**Dataset records**.
*** Begin section ***

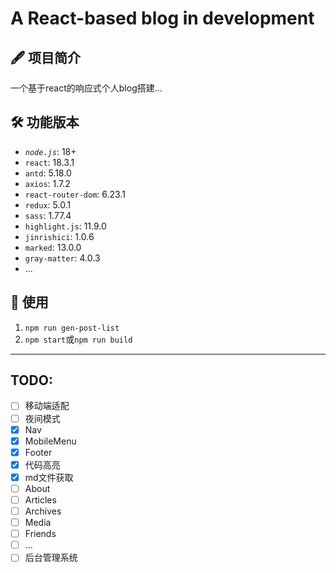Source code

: # **A React-based blog in development**

## 🖋️ 项目简介

一个基于react的响应式个人blog搭建...

## 🛠️ 功能版本

- *`node.js`*: 18+
- `react`: 18.3.1
- `antd`: 5.18.0
- `axios`: 1.7.2
- `react-router-dom`: 6.23.1
- `redux`: 5.0.1
- `sass`: 1.77.4
- `highlight.js`: 11.9.0
- `jinrishici`: 1.0.6
- `marked`: 13.0.0
- `gray-matter`: 4.0.3
- ...

## 🔑 使用
1. `npm run gen-post-list`
2. `npm start`或`npm run build`
---
## TODO:
- [ ] 移动端适配
- [ ] 夜间模式
- [x] Nav
- [x] MobileMenu
- [x] Footer
- [x] 代码高亮
- [x] md文件获取
- [ ] About
- [ ] Articles
- [ ] Archives
- [ ] Media
- [ ] Friends
- [ ] ...
- [ ] 后台管理系统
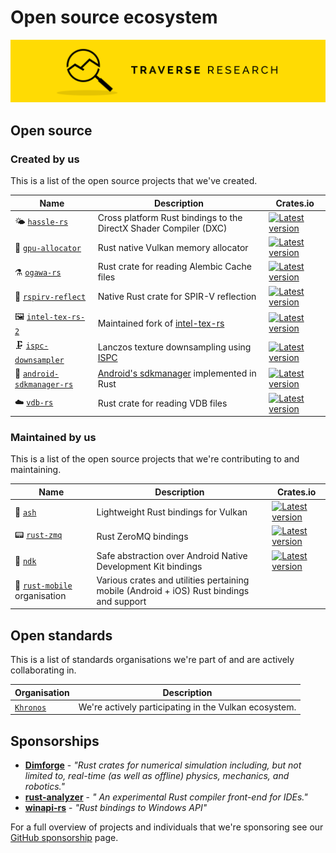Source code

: # Open source ecosystem

[![Banner](banner.png)](https://traverseresearch.nl)

## Open source

### Created by us

This is a list of the open source projects that we've created.

Name | Description | Crates.io
--- | --- | ---
🌤 [`hassle-rs`](https://github.com/Traverse-Research/hassle-rs) | Cross platform Rust bindings to the DirectX Shader Compiler (DXC) | [![Latest version](https://img.shields.io/crates/v/hassle-rs.svg)](https://crates.io/crates/hassle-rs)
📒 [`gpu-allocator`](https://github.com/Traverse-Research/gpu-allocator) | Rust native Vulkan memory allocator | [![Latest version](https://img.shields.io/crates/v/gpu-allocator.svg)](https://crates.io/crates/gpu-allocator)
⚗ [`ogawa-rs`](https://github.com/Traverse-Research/ogawa-rs) | Rust crate for reading Alembic Cache files | [![Latest version](https://img.shields.io/crates/v/ogawa-rs.svg)](https://crates.io/crates/ogawa-rs)
🌋 [`rspirv-reflect`](https://github.com/Traverse-Research/rspirv-reflect) | Native Rust crate for SPIR-V reflection | [![Latest version](https://img.shields.io/crates/v/rspirv-reflect.svg)](https://crates.io/crates/rspirv-reflect)
🖼️ [`intel-tex-rs-2`](https://github.com/Traverse-Research/intel-tex-rs-2) | Maintained fork of [intel-tex-rs](https://github.com/gwihlidal/intel-tex-rs) | [![Latest version](https://img.shields.io/crates/v/intel_tex_2.svg)](https://crates.io/crates/intel_tex_2)
🗜️ [`ispc-downsampler`](https://github.com/Traverse-Research/ispc-downsampler) | Lanczos texture downsampling using [ISPC](https://github.com/Twinklebear/ispc-rs) | [![Latest version](https://img.shields.io/crates/v/ispc-downsampler.svg)](https://crates.io/crates/ispc-downsampler)
🤖 [`android-sdkmanager-rs`](https://github.com/Traverse-Research/android-sdkmanager-rs) | [Android's sdkmanager](https://developer.android.com/studio/command-line/sdkmanager) implemented in Rust | [![Latest version](https://img.shields.io/crates/v/android-sdkmanager-rs.svg)](https://crates.io/crates/android-sdkmanager-rs)
☁️️ [`vdb-rs`](https://github.com/Traverse-Research/vdb-rs) | Rust crate for reading VDB files | [![Latest version](https://img.shields.io/crates/v/vdb-rs.svg)](https://crates.io/crates/vdb-rs)

### Maintained by us

This is a list of the open source projects that we're contributing to and maintaining.

Name | Description | Crates.io
--- | --- | ---
💨 [`ash`](https://github.com/ash-rs/ash) | Lightweight Rust bindings for Vulkan | [![Latest version](https://img.shields.io/crates/v/ash.svg)](https://crates.io/crates/ash)
📟 [`rust-zmq`](https://github.com/erickt/rust-zmq) | Rust ZeroMQ bindings | [![Latest version](https://img.shields.io/crates/v/zmq.svg)](https://crates.io/crates/zmq)
🤖 [`ndk`](https://github.com/rust-mobile/ndk) | Safe abstraction over Android Native Development Kit bindings | [![Latest version](https://img.shields.io/crates/v/ndk.svg)](https://crates.io/crates/ndk)
🤖 [`rust-mobile`](https://github.com/rust-mobile) organisation | Various crates and utilities pertaining mobile (Android + iOS) Rust bindings and support |

## Open standards

This is a list of standards organisations we're part of and are actively collaborating in.

Organisation | Description
--- | ---
[`Khronos`](https://www.khronos.org/members/list) | We're actively participating in the Vulkan ecosystem.


## Sponsorships

 * __[Dimforge](https://www.dimforge.com/)__ - _"Rust crates for numerical simulation including, but not limited to, real-time (as well as offline) physics, mechanics, and robotics."_
 * __[rust-analyzer](https://github.com/rust-analyzer/rust-analyzer)__ - _" An experimental Rust compiler front-end for IDEs."_
 * __[winapi-rs](https://github.com/retep998/winapi-rs)__ - _"Rust bindings to Windows API"_

For a full overview of projects and individuals that we're sponsoring see our [GitHub sponsorship](https://github.com/orgs/Traverse-Research/sponsoring) page.
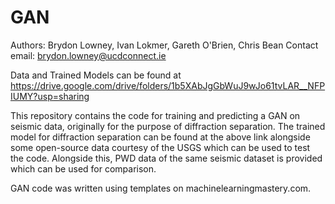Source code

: # GAN

Authors: Brydon Lowney, Ivan Lokmer, Gareth O'Brien, Chris Bean
Contact email: brydon.lowney@ucdconnect.ie 

Data and Trained Models can be found at https://drive.google.com/drive/folders/1b5XAbJgGbWuJ9wJo61tvLAR__NFPIUMY?usp=sharing

This repository contains the code for training and predicting a GAN on seismic data, originally for the purpose of diffraction separation. 
The trained model for diffraction separation can be found at the above link alongside some open-source data courtesy of the USGS which can be used to test the code.
Alongside this, PWD data of the same seismic dataset is provided which can be used for comparison. 

GAN code was written using templates on machinelearningmastery.com.  
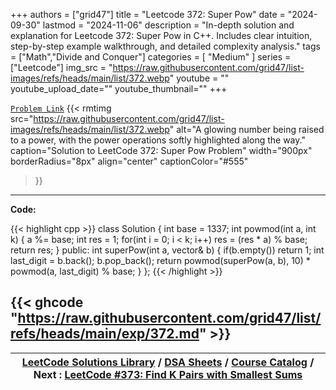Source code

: 
+++
authors = ["grid47"]
title = "Leetcode 372: Super Pow"
date = "2024-09-30"
lastmod = "2024-11-06"
description = "In-depth solution and explanation for Leetcode 372: Super Pow in C++. Includes clear intuition, step-by-step example walkthrough, and detailed complexity analysis."
tags = ["Math","Divide and Conquer"]
categories = [
    "Medium"
]
series = ["Leetcode"]
img_src = "https://raw.githubusercontent.com/grid47/list-images/refs/heads/main/list/372.webp"
youtube = ""
youtube_upload_date=""
youtube_thumbnail=""
+++



[`Problem Link`](https://leetcode.com/problems/super-pow/description/)
{{< rmtimg 
    src="https://raw.githubusercontent.com/grid47/list-images/refs/heads/main/list/372.webp" 
    alt="A glowing number being raised to a power, with the power operations softly highlighted along the way."
    caption="Solution to LeetCode 372: Super Pow Problem"
    width="900px"
    borderRadius="8px"
    align="center" 
    captionColor="#555"
>}}
---
**Code:**

{{< highlight cpp >}}
class Solution {
    int base = 1337;
    int powmod(int a, int k) {
        a %= base;
        int res = 1;
        for(int i = 0; i < k; i++)
        res = (res * a) % base;
        return res;
    }
public:
    int superPow(int a, vector<int>& b) {
        if(b.empty()) return 1;
        int last_digit = b.back();
        b.pop_back();
        return powmod(superPow(a, b), 10) * powmod(a, last_digit) % base;
    }
};
{{< /highlight >}}

{{< ghcode "https://raw.githubusercontent.com/grid47/list/refs/heads/main/exp/372.md" >}}
---

| [LeetCode Solutions Library](https://grid47.xyz/leetcode/) / [DSA Sheets](https://grid47.xyz/sheets/) / [Course Catalog](https://grid47.xyz/courses/) / Next : [LeetCode #373: Find K Pairs with Smallest Sums](https://grid47.xyz/leetcode/solution-373-find-k-pairs-with-smallest-sums/) |
| --- |
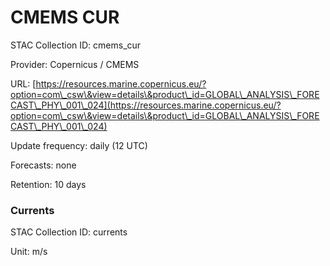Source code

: # CMEMS CUR

STAC Collection ID: cmems\_cur

Provider: Copernicus / CMEMS

URL: [https://resources.marine.copernicus.eu/?option=com\_csw\&view=details\&product\_id=GLOBAL\_ANALYSIS\_FORECAST\_PHY\_001\_024](https://resources.marine.copernicus.eu/?option=com\_csw\&view=details\&product\_id=GLOBAL\_ANALYSIS\_FORECAST\_PHY\_001\_024)

Update frequency: daily (12 UTC)

Forecasts: none

Retention: 10 days

### Currents

STAC Collection ID: currents

Unit: m/s
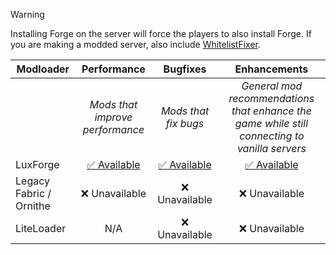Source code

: > [!WARNING]
> Installing Forge on the server will force the players to also install Forge. If you are making a modded server, also include [WhitelistFixer](https://modrinth.com/mod/whitelistfixer).


| Modloader | Performance | Bugfixes | Enhancements |
| --- | :---: | :---: | :---: |
| | *Mods that improve performance* | *Mods that fix bugs* | *General mod recommendations that enhance the game while still connecting to vanilla servers* |
| LuxForge | [✅ Available](forge/optimizations.md) | [✅ Available](forge/fixes.md) | [✅ Available](forge/enhancements.md) |
| Legacy Fabric / Ornithe | ❌ Unavailable | ❌ Unavailable | ❌ Unavailable |
| LiteLoader | N/A | ❌ Unavailable | ❌ Unavailable |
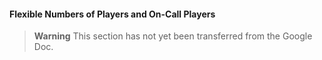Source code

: #### Flexible Numbers of Players and On-Call Players

> **Warning**
> This section has not yet been transferred from the Google Doc.

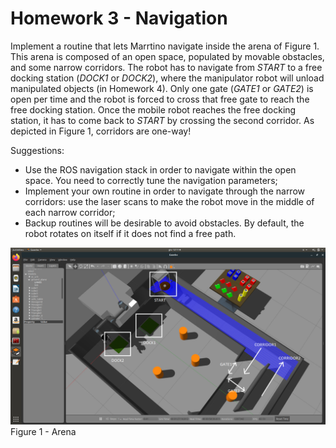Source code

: # Homework 3 - Navigation

Implement a routine that lets Marrtino navigate inside the arena of Figure 1. This arena is composed of an open  space, populated by  movable  obstacles, and some narrow corridors. The  robot has to navigate from *START* to a free docking station (*DOCK1* or *DOCK2*), where the manipulator robot will unload manipulated objects (in Homework 4).
Only one gate (*GATE1* or *GATE2*) is open per time and the robot is forced to cross that free gate to reach the free docking  station. Once the mobile robot reaches the free docking station, it has to come back to *START* by crossing the second corridor. As depicted in Figure 1, corridors are one-way!

Suggestions:

- Use  the  ROS  navigation  stack  in  order  to  navigate  within  the  open  space.  You  need  to  correctly tune the navigation parameters;
- Implement your own routine in order to navigate through the narrow corridors: use the laser scans to make the robot move in the middle of each narrow corridor;
- Backup  routines  will  be  desirable  to  avoid  obstacles.  By  default,  the  robot  rotates  on  itself  if  it does not find a free path.

![](Arena.png)
Figure 1 - Arena
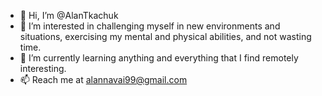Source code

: - 👋 Hi, I’m @AlanTkachuk
- 👀 I’m interested in challenging myself in new environments and situations, exercising my mental and physical abilities, and not wasting time.
- 🌱 I’m currently learning anything and everything that I find remotely interesting.
- 📫 Reach me at alannavai99@gmail.com

<!---
AlanTkachuk/AlanTkachuk is a ✨ special ✨ repository because its `README.md` (this file) appears on your GitHub profile.
You can click the Preview link to take a look at your changes.
--->
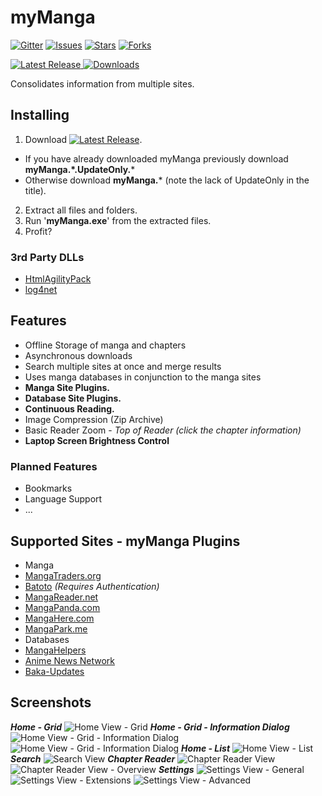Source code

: # myManga

[![Gitter](https://img.shields.io/gitter/room/nwjs/nw.js.svg?style=flat-square)](https://gitter.im/jrjparks/myManga?utm_source=badge&utm_medium=badge&utm_campaign=pr-badge&utm_content=badge)
[![Issues](https://img.shields.io/github/issues/jrjparks/myManga.svg?style=flat-square)](https://github.com/jrjparks/myManga/issues)
[![Stars](https://img.shields.io/github/stars/jrjparks/myManga.svg?style=flat-square)](https://github.com/jrjparks/myManga/stargazers)
[![Forks](https://img.shields.io/github/forks/jrjparks/myManga.svg?style=flat-square)](https://github.com/jrjparks/myManga/network)

[![Latest Release](https://img.shields.io/github/release/jrjparks/myManga.svg?style=flat-square) ![Downloads](https://img.shields.io/github/downloads/jrjparks/myManga/latest/total.svg?style=flat-square)](https://github.com/jrjparks/myManga/releases/latest)

Consolidates information from multiple sites.

## Installing
1. Download [![Latest Release](https://img.shields.io/github/release/jrjparks/myManga.svg?style=flat-square)](https://github.com/jrjparks/myManga/releases/latest).
 * If you have already downloaded myManga previously download **myManga.\*.UpdateOnly.***
 * Otherwise download **myManga.*** (note the lack of UpdateOnly in the title).
2. Extract all files and folders.
3. Run '**myManga.exe**' from the extracted files.
4. Profit?

### 3rd Party DLLs
* [HtmlAgilityPack](https://htmlagilitypack.codeplex.com/)
* [log4net](https://logging.apache.org/log4net/)

## Features
* Offline Storage of manga and chapters
* Asynchronous downloads
* Search multiple sites at once and merge results
* Uses manga databases in conjunction to the manga sites
* **Manga Site Plugins.**
* **Database Site Plugins.**
* **Continuous Reading.**
* Image Compression (Zip Archive)
* Basic Reader Zoom - *Top of Reader (click the chapter information)*
* **Laptop Screen Brightness Control**

### Planned Features
* Bookmarks
* Language Support
* ...


## Supported Sites - myManga Plugins
* Manga
 * [MangaTraders.org](http://mangatraders.org/)
 * [Batoto](http://bato.to/) *(Requires Authentication)*
 * [MangaReader.net](http://www.mangareader.net/)
 * [MangaPanda.com](http://www.mangapanda.com/)
 * [MangaHere.com](http://www.mangahere.com/)
 * [MangaPark.me](http://www.mangapark.me/)
* Databases
 * [MangaHelpers](http://www.mangahelpers.com/manga/)
 * [Anime News Network](http://www.animenewsnetwork.com/)
 * [Baka-Updates](http://www.mangaupdates.com/)

## Screenshots
___Home - Grid___
![Home View - Grid](https://i.imgur.com/445TSSF.jpg "Home View - Grid")
___Home - Grid - Information Dialog___
![Home View - Grid - Information Dialog](https://i.imgur.com/u5CbrpV.jpg "Home View - Grid - Information Dialog")
![Home View - Grid - Information Dialog](https://i.imgur.com/1bPzjEp.jpg "Home View - Grid - Information Dialog")
___Home - List___
![Home View - List](https://i.imgur.com/kBmCA8P.png "Home View - List")
___Search___
![Search View](https://i.imgur.com/lqIekwc.png "Search View")
___Chapter Reader___
![Chapter Reader View](https://i.imgur.com/wLt8DI3.jpg "Chapter Reader View")
![Chapter Reader View - Overview](https://i.imgur.com/Jj8HRUF.jpg "Chapter Reader View - Overview")
___Settings___
![Settings View - General](https://i.imgur.com/7uHcusM.png "Settings View - General")
![Settings View - Extensions](https://i.imgur.com/vCOP0YE.png "Settings View - Extensions")
![Settings View - Advanced](https://i.imgur.com/FCId2Yw.png "Settings View - Advanced")
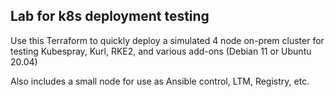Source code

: ## Lab for k8s deployment testing

Use this Terraform to quickly deploy a simulated 4 node on-prem cluster for testing Kubespray, Kurl, RKE2, and various add-ons (Debian 11 or Ubuntu 20.04)

Also includes a small node for use as Ansible control, LTM, Registry, etc.
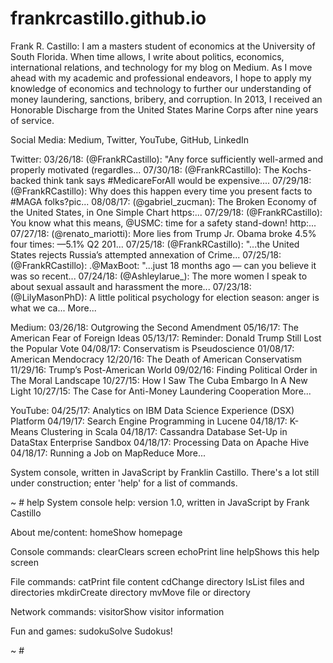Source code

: # frankrcastillo.github.io

Frank R. Castillo:
I am a masters student of economics at the University of South Florida. When time allows, I write about politics, economics, international relations, and technology for my blog on Medium. As I move ahead with my academic and professional endeavors, I hope to apply my knowledge of economics and technology to further our understanding of money laundering, sanctions, bribery, and corruption. In 2013, I received an Honorable Discharge from the United States Marine Corps after nine years of service.

Social Media:
Medium, Twitter, YouTube, GitHub, LinkedIn

Twitter:
03/26/18: (@FrankRCastillo): "Any force sufficiently well-armed and properly motivated (regardles...
07/30/18: (@FrankRCastillo): The Kochs-backed think tank says #MedicareForAll would be expensive....
07/29/18: (@FrankRCastillo): Why does this happen every time you present facts to #MAGA folks?pic...
08/08/17: (@gabriel_zucman): The Broken Economy of the United States, in One Simple Chart https:...
07/29/18: (@FrankRCastillo): You know what this means, @USMC: time for a safety stand-down! http:...
07/27/18: (@renato_mariotti): More lies from Trump Jr. Obama broke 4.5% four times: —5.1% Q2 201...
07/25/18: (@FrankRCastillo): "...the United States rejects Russia’s attempted annexation of Crime...
07/25/18: (@FrankRCastillo): .@MaxBoot: "...just 18 months ago — can you believe it was so recent...
07/24/18: (@Ashleylarue_): The more women I speak to about sexual assault and harassment the more...
07/23/18: (@LilyMasonPhD): A little political psychology for election season: anger is what we ca...
More...

Medium:
03/26/18: Outgrowing the Second Amendment
05/16/17: The American Fear of Foreign Ideas
05/13/17: Reminder: Donald Trump Still Lost the Popular Vote
04/08/17: Conservatism is Pseudoscience
01/08/17: American Mendocracy
12/20/16: The Death of American Conservatism
11/29/16: Trump’s Post-American World
09/02/16: Finding Political Order in The Moral Landscape
10/27/15: How I Saw The Cuba Embargo In A New Light
10/27/15: The Case for Anti-Money Laundering Cooperation
More...

YouTube:
04/25/17: Analytics on IBM Data Science Experience (DSX) Platform
04/19/17: Search Engine Programming in Lucene
04/18/17: K-Means Clustering in Scala
04/18/17: Cassandra Database Set-Up in DataStax Enterprise Sandbox
04/18/17: Processing Data on Apache Hive
04/18/17: Running a Job on MapReduce
More...

System console, written in JavaScript by Franklin Castillo.
There's a lot still under construction; enter 'help' for a list of commands.

~ # help
System console help:
version 1.0, written in JavaScript by Frank Castillo

About me/content:
homeShow homepage

Console commands:
clearClears screen
echoPrint line
helpShows this help screen

File commands:
catPrint file content
cdChange directory
lsList files and directories
mkdirCreate directory
mvMove file or directory

Network commands:
visitorShow visitor information

Fun and games:
sudokuSolve Sudokus!

~ # 
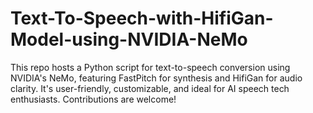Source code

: # Text-To-Speech-with-HifiGan-Model-using-NVIDIA-NeMo
This repo hosts a Python script for text-to-speech conversion using NVIDIA's NeMo, featuring FastPitch for synthesis and HifiGan for audio clarity. It's user-friendly, customizable, and ideal for AI speech tech enthusiasts. Contributions are welcome!
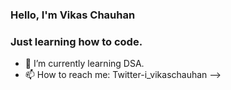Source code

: ### Hello, I'm Vikas Chauhan
### Just learning how to code.
- 🌱 I’m currently learning DSA.
- 📫 How to reach me: Twitter-i_vikaschauhan
-->
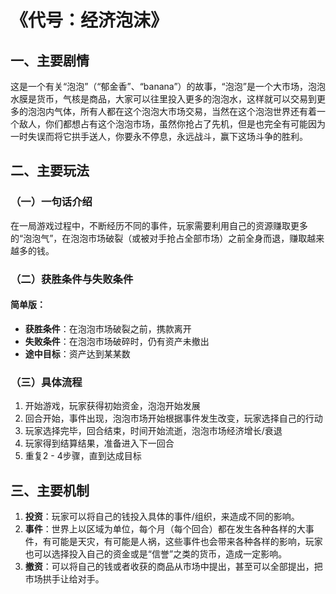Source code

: # 《代号：经济泡沫》

## 一、主要剧情
这是一个有关“泡泡”（“郁金香”、“banana”）的故事，“泡泡”是一个大市场，泡泡水膜是货币，气核是商品，大家可以往里投入更多的泡泡水，这样就可以交易到更多的泡泡内气体，所有人都在这个泡泡大市场交易，当然在这个泡泡世界还有着一个敌人，你们都想占有这个泡泡市场，虽然你抢占了先机，但是也完全有可能因为一时失误而将它拱手送人，你要永不停息，永远战斗，赢下这场斗争的胜利。

## 二、主要玩法

### （一）一句话介绍
在一局游戏过程中，不断经历不同的事件，玩家需要利用自己的资源赚取更多的“泡泡气”，在泡泡市场破裂（或被对手抢占全部市场）之前全身而退，赚取越来越多的钱。

### （二）获胜条件与失败条件

#### 简单版：
- **获胜条件**：在泡泡市场破裂之前，携款离开
- **失败条件**：在泡泡市场破碎时，仍有资产未撤出
- **途中目标**：资产达到某某数

### （三）具体流程
1. 开始游戏，玩家获得初始资金，泡泡开始发展
2. 回合开始，事件出现，泡泡市场开始根据事件发生改变，玩家选择自己的行动
3. 玩家选择完毕，回合结束，时间开始流逝，泡泡市场经济增长/衰退
4. 玩家得到结算结果，准备进入下一回合
5. 重复2 - 4步骤，直到达成目标

## 三、主要机制
1. **投资**：玩家可以将自己的钱投入具体的事件/组织，来造成不同的影响。
2. **事件**：世界上以区域为单位，每个月（每个回合）都在发生各种各样的大事件，有可能是天灾，有可能是人祸，这些事件也会带来各种各样的影响，玩家也可以选择投入自己的资金或是“信誉”之类的货币，造成一定影响。
3. **撤资**：可以将自己的钱或者收获的商品从市场中提出，甚至可以全部提出，把市场拱手让给对手。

*** End section ***

**Try it**.
The required output is each line of the entries that contains the word "projects".

**Exercise response**.
This is a list of the open source projects that we've created.
This is a list of the open source projects that we're contributing to and maintaining.
For a full overview of projects and individuals that we're sponsoring see our [GitHub sponsorship](https://github.com/orgs/Traverse-Research/sponsoring) page.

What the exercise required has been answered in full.